◆ TASK DETAILS
Your response should be every line of the data, written out exactly.

(Stored items from a collection)

[Start of section]

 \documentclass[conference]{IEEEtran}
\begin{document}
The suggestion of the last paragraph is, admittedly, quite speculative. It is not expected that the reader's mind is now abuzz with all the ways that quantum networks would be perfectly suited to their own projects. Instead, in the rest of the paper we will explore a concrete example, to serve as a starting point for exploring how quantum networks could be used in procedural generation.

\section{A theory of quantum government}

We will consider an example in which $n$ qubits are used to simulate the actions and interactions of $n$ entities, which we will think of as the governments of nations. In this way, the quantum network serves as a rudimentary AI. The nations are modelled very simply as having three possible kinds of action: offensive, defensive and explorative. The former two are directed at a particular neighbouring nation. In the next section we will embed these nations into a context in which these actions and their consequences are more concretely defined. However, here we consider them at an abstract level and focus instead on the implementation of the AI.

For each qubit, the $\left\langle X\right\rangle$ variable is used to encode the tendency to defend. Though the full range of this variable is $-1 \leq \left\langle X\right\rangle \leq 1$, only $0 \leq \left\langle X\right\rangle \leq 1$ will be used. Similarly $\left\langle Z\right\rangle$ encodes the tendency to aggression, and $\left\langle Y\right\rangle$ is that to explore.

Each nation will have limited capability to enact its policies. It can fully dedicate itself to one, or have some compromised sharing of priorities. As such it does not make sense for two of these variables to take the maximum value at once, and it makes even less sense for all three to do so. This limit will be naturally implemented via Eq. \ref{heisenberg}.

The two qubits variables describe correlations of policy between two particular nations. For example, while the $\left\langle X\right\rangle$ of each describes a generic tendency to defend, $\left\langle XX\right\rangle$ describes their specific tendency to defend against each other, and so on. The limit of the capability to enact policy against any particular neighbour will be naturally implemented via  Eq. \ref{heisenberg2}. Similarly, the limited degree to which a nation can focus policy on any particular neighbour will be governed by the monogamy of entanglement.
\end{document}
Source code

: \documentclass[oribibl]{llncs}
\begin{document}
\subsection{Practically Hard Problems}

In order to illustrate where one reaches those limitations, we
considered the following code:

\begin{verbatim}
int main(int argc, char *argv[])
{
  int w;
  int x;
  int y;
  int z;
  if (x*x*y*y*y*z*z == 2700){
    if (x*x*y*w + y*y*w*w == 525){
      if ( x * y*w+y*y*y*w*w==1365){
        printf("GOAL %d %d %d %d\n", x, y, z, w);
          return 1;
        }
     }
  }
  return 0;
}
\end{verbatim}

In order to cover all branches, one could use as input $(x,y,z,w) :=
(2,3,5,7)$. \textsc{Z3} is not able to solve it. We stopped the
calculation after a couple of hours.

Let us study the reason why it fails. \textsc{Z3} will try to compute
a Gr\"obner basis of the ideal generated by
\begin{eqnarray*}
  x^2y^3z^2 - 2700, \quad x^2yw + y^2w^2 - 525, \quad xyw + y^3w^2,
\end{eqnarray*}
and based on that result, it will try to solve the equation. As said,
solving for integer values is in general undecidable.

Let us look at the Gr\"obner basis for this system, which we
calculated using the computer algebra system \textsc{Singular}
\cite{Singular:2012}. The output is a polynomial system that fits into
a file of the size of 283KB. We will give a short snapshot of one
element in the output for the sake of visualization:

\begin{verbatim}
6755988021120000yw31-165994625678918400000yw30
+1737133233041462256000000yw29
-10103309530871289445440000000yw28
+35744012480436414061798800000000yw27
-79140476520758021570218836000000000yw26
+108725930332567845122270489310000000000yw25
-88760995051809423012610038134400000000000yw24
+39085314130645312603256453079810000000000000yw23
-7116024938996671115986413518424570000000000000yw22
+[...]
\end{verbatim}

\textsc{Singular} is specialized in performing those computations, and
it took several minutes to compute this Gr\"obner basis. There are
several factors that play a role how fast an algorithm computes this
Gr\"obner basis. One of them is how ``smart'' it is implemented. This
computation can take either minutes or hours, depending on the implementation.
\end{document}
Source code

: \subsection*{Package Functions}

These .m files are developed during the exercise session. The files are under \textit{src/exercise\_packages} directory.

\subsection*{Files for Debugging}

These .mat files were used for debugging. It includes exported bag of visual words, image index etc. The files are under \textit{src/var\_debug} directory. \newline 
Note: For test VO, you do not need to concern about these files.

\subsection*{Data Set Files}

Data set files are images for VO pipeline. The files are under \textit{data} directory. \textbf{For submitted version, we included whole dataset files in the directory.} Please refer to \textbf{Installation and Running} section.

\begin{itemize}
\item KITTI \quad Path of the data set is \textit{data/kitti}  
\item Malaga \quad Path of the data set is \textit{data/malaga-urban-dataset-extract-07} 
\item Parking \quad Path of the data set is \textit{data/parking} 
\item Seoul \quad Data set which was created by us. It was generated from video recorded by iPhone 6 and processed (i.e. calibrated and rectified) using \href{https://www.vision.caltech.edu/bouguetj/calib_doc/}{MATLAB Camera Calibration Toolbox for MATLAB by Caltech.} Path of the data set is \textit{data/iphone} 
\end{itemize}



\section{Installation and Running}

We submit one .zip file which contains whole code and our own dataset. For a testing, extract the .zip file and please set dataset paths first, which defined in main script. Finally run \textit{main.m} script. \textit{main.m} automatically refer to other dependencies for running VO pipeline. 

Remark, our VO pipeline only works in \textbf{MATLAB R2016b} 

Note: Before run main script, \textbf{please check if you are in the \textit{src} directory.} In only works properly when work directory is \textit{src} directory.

[End of section]

◆ ANSWER TO THIS EXERCISE
 \documentclass[conference]{IEEEtran}
\begin{document}
The suggestion of the last paragraph is, admittedly, quite speculative. It is not expected that the reader's mind is now abuzz with all the ways that quantum networks would be perfectly suited to their own projects. Instead, in the rest of the paper we will explore a concrete example, to serve as a starting point for exploring how quantum networks could be used in procedural generation.

\section{A theory of quantum government}

We will consider an example in which $n$ qubits are used to simulate the actions and interactions of $n$ entities, which we will think of as the governments of nations. In this way, the quantum network serves as a rudimentary AI. The nations are modelled very simply as having three possible kinds of action: offensive, defensive and explorative. The former two are directed at a particular neighbouring nation. In the next section we will embed these nations into a context in which these actions and their consequences are more concretely defined. However, here we consider them at an abstract level and focus instead on the implementation of the AI.

For each qubit, the $\left\langle X\right\rangle$ variable is used to encode the tendency to defend. Though the full range of this variable is $-1 \leq \left\langle X\right\rangle \leq 1$, only $0 \leq \left\langle X\right\rangle \leq 1$ will be used. Similarly $\left\langle Z\right\rangle$ encodes the tendency to aggression, and $\left\langle Y\right\rangle$ is that to explore.

Each nation will have limited capability to enact its policies. It can fully dedicate itself to one, or have some compromised sharing of priorities. As such it does not make sense for two of these variables to take the maximum value at once, and it makes even less sense for all three to do so. This limit will be naturally implemented via Eq. \ref{heisenberg}.

The two qubits variables describe correlations of policy between two particular nations. For example, while the $\left\langle X\right\rangle$ of each describes a generic tendency to defend, $\left\langle XX\right\rangle$ describes their specific tendency to defend against each other, and so on. The limit of the capability to enact policy against any particular neighbour will be naturally implemented via  Eq. \ref{heisenberg2}. Similarly, the limited degree to which a nation can focus policy on any particular neighbour will be governed by the monogamy of entanglement.
\end{document}
Source code

: \documentclass[oribibl]{llncs}
\begin{document}
\subsection{Practically Hard Problems}

In order to illustrate where one reaches those limitations, we
considered the following code:

\begin{verbatim}
int main(int argc, char *argv[])
{
  int w;
  int x;
  int y;
  int z;
  if (x*x*y*y*y*z*z == 2700){
    if (x*x*y*w + y*y*w*w == 525){
      if ( x * y*w+y*y*y*w*w==1365){
        printf("GOAL %d %d %d %d\n", x, y, z, w);
          return 1;
        }
     }
  }
  return 0;
}
\end{verbatim}

In order to cover all branches, one could use as input $(x,y,z,w) :=
(2,3,5,7)$. \textsc{Z3} is not able to solve it. We stopped the
calculation after a couple of hours.

Let us study the reason why it fails. \textsc{Z3} will try to compute
a Gr\"obner basis of the ideal generated by
\begin{eqnarray*}
  x^2y^3z^2 - 2700, \quad x^2yw + y^2w^2 - 525, \quad xyw + y^3w^2,
\end{eqnarray*}
and based on that result, it will try to solve the equation. As said,
solving for integer values is in general undecidable.

Let us look at the Gr\"obner basis for this system, which we
calculated using the computer algebra system \textsc{Singular}
\cite{Singular:2012}. The output is a polynomial system that fits into
a file of the size of 283KB. We will give a short snapshot of one
element in the output for the sake of visualization:

\begin{verbatim}
6755988021120000yw31-165994625678918400000yw30
+1737133233041462256000000yw29
-10103309530871289445440000000yw28
+35744012480436414061798800000000yw27
-79140476520758021570218836000000000yw26
+108725930332567845122270489310000000000yw25
-88760995051809423012610038134400000000000yw24
+39085314130645312603256453079810000000000000yw23
-7116024938996671115986413518424570000000000000yw22
+[...]
\end{verbatim}

\textsc{Singular} is specialized in performing those computations, and
it took several minutes to compute this Gr\"obner basis. There are
several factors that play a role how fast an algorithm computes this
Gr\"obner basis. One of them is how ``smart'' it is implemented. This
computation can take either minutes or hours, depending on the implementation.
\end{document}
Source code

: \subsection*{Package Functions}

These .m files are developed during the exercise session. The files are under \textit{src/exercise\_packages} directory.

\subsection*{Files for Debugging}

These .mat files were used for debugging. It includes exported bag of visual words, image index etc. The files are under \textit{src/var\_debug} directory. \newline 
Note: For test VO, you do not need to concern about these files.

\subsection*{Data Set Files}

Data set files are images for VO pipeline. The files are under \textit{data} directory. \textbf{For submitted version, we included whole dataset files in the directory.} Please refer to \textbf{Installation and Running} section.

\begin{itemize}
\item KITTI \quad Path of the data set is \textit{data/kitti}  
\item Malaga \quad Path of the data set is \textit{data/malaga-urban-dataset-extract-07} 
\item Parking \quad Path of the data set is \textit{data/parking} 
\item Seoul \quad Data set which was created by us. It was generated from video recorded by iPhone 6 and processed (i.e. calibrated and rectified) using \href{https://www.vision.caltech.edu/bouguetj/calib_doc/}{MATLAB Camera Calibration Toolbox for MATLAB by Caltech.} Path of the data set is \textit{data/iphone} 
\end{itemize}



\section{Installation and Running}

We submit one .zip file which contains whole code and our own dataset. For a testing, extract the .zip file and please set dataset paths first, which defined in main script. Finally run \textit{main.m} script. \textit{main.m} automatically refer to other dependencies for running VO pipeline. 

Remark, our VO pipeline only works in \textbf{MATLAB R2016b} 

Note: Before run main script, \textbf{please check if you are in the \textit{src} directory.} In only works properly when work directory is \textit{src} directory.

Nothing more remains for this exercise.